## Saved data entries:
=== Section Start ===
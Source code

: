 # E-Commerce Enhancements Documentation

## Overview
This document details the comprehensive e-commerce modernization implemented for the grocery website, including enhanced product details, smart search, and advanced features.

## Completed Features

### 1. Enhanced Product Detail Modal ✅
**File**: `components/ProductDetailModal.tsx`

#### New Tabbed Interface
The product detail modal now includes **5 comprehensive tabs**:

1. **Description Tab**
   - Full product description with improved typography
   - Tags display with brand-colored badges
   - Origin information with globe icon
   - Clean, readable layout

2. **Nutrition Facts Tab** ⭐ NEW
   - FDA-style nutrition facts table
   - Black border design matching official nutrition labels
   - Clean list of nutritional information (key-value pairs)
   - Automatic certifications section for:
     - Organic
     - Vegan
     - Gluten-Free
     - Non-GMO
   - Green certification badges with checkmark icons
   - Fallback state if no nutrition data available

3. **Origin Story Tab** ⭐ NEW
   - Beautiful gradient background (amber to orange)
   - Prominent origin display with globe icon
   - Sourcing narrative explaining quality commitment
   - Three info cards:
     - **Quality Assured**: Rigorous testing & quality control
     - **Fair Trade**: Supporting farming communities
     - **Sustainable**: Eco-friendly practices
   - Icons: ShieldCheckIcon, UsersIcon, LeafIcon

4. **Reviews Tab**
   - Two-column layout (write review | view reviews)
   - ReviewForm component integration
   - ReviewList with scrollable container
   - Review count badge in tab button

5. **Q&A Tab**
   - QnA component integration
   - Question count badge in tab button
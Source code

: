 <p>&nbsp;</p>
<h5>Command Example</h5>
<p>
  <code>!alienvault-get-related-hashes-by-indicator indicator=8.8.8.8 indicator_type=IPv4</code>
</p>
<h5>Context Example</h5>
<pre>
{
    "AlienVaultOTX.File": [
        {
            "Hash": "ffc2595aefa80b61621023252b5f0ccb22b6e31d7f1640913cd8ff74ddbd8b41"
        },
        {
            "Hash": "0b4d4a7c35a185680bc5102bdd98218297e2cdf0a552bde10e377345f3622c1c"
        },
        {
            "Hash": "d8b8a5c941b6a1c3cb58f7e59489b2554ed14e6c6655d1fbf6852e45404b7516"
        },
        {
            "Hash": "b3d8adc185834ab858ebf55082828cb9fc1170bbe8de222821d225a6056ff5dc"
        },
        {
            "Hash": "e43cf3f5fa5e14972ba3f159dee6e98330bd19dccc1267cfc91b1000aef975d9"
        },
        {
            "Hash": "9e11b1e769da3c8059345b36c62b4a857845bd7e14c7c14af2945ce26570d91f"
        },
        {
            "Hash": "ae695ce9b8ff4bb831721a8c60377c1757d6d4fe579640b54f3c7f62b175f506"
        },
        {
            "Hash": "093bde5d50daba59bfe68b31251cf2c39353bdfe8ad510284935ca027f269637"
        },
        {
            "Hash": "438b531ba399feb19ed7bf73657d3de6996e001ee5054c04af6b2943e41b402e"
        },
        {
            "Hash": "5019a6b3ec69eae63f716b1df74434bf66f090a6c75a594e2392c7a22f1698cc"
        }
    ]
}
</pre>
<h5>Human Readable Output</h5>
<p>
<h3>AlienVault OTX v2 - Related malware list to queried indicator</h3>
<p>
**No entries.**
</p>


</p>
=== Section End ===
## WHAT IS EXPECTED:
Show every line from the entries above in which the word "layout" appears.

## EXPECTED ANSWER:
   - Clean, readable layout
   - Two-column layout (write review | view reviews)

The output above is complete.